Dataset records
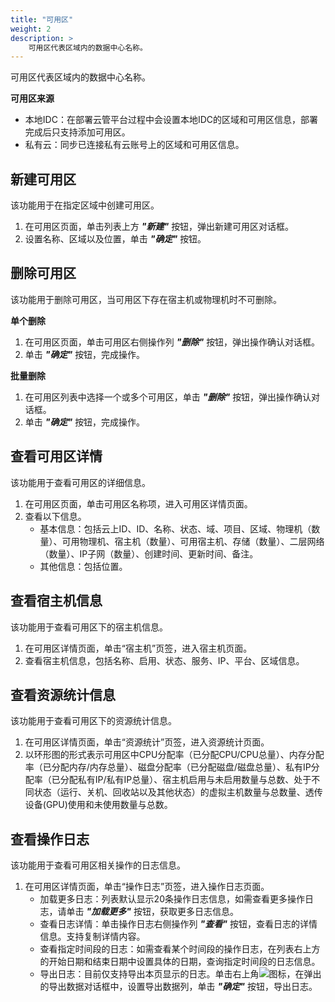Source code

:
 ```yaml
---
title: "可用区"
weight: 2
description: >
    可用区代表区域内的数据中心名称。
---
```


可用区代表区域内的数据中心名称。

**可用区来源**

- 本地IDC：在部署云管平台过程中会设置本地IDC的区域和可用区信息，部署完成后只支持添加可用区。
- 私有云：同步已连接私有云账号上的区域和可用区信息。

## 新建可用区

该功能用于在指定区域中创建可用区。

1. 在可用区页面，单击列表上方 **_"新建"_** 按钮，弹出新建可用区对话框。
2. 设置名称、区域以及位置，单击 **_"确定"_** 按钮。

## 删除可用区

该功能用于删除可用区，当可用区下存在宿主机或物理机时不可删除。

**单个删除**

1. 在可用区页面，单击可用区右侧操作列 **_"删除"_** 按钮，弹出操作确认对话框。
2. 单击 **_"确定"_** 按钮，完成操作。

**批量删除**

1. 在可用区列表中选择一个或多个可用区，单击 **_"删除"_** 按钮，弹出操作确认对话框。
2. 单击 **_"确定"_** 按钮，完成操作。

## 查看可用区详情

该功能用于查看可用区的详细信息。

1. 在可用区页面，单击可用区名称项，进入可用区详情页面。
2. 查看以下信息。
    - 基本信息：包括云上ID、ID、名称、状态、域、项目、区域、物理机（数量）、可用物理机、宿主机（数量）、可用宿主机、存储（数量）、二层网络（数量）、IP子网（数量）、创建时间、更新时间、备注。
    - 其他信息：包括位置。

## 查看宿主机信息

该功能用于查看可用区下的宿主机信息。

1. 在可用区详情页面，单击“宿主机”页签，进入宿主机页面。
2. 查看宿主机信息，包括名称、启用、状态、服务、IP、平台、区域信息。


## 查看资源统计信息

该功能用于查看可用区下的资源统计信息。

1. 在可用区详情页面，单击“资源统计”页签，进入资源统计页面。
2. 以环形图的形式表示可用区中CPU分配率（已分配CPU/CPU总量）、内存分配率（已分配内存/内存总量）、磁盘分配率（已分配磁盘/磁盘总量）、私有IP分配率（已分配私有IP/私有IP总量）、宿主机启用与未启用数量与总数、处于不同状态（运行、关机、回收站以及其他状态）的虚拟主机数量与总数量、透传设备(GPU)使用和未使用数量与总数。


## 查看操作日志

该功能用于查看可用区相关操作的日志信息。

1. 在可用区详情页面，单击“操作日志”页签，进入操作日志页面。
    - 加载更多日志：列表默认显示20条操作日志信息，如需查看更多操作日志，请单击 **_"加载更多"_** 按钮，获取更多日志信息。
    - 查看日志详情：单击操作日志右侧操作列 **_"查看"_** 按钮，查看日志的详情信息。支持复制详情内容。
    - 查看指定时间段的日志：如需查看某个时间段的操作日志，在列表右上方的开始日期和结束日期中设置具体的日期，查询指定时间段的日志信息。
    - 导出日志：目前仅支持导出本页显示的日志。单击右上角![](../../../../images/download.png)图标，在弹出的导出数据对话框中，设置导出数据列，单击 **_"确定"_** 按钮，导出日志。

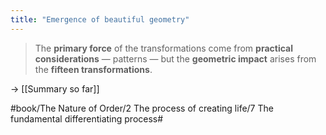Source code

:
 ```yaml
---
title: "Emergence of beautiful geometry"
---
```


> The **primary force** of the transformations come from **practical considerations** — patterns — but the **geometric impact** arises from the **fifteen transformations**.  

-> [[Summary so far]]

#book/The Nature of Order/2 The process of creating life/7 The fundamental differentiating process#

▸ **PROBLEM**: Search the entries for the word "弹出操作确认对话框", then copy every line in which it is found.

▸ **EXERCISE OUTPUT**:
1. 在可用区页面，单击可用区右侧操作列 **_"删除"_** 按钮，弹出操作确认对话框。
1. 在可用区列表中选择一个或多个可用区，单击 **_"删除"_** 按钮，弹出操作确认对话框。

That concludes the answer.